= SUPPLIED INFORMATION =
=-=-=

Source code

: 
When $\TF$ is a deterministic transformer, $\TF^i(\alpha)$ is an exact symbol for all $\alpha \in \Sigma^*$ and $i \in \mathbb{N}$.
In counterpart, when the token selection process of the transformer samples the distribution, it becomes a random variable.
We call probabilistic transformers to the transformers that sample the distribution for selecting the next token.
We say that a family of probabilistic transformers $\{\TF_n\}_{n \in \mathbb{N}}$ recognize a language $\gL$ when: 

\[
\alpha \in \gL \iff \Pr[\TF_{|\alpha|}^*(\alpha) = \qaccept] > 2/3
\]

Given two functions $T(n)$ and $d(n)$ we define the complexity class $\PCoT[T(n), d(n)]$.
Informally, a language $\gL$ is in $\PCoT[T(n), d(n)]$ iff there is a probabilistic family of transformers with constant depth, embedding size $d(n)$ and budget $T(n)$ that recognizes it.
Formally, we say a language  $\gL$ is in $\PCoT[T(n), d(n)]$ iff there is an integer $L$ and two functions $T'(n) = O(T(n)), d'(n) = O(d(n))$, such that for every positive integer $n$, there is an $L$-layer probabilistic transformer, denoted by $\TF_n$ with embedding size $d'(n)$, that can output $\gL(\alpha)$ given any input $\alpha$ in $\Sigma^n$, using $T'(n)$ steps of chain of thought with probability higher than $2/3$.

=-=-=

Count up the lines above in which the word "distribution" appears, and give nothing but that count.

= EXPECTED ANSWER =
2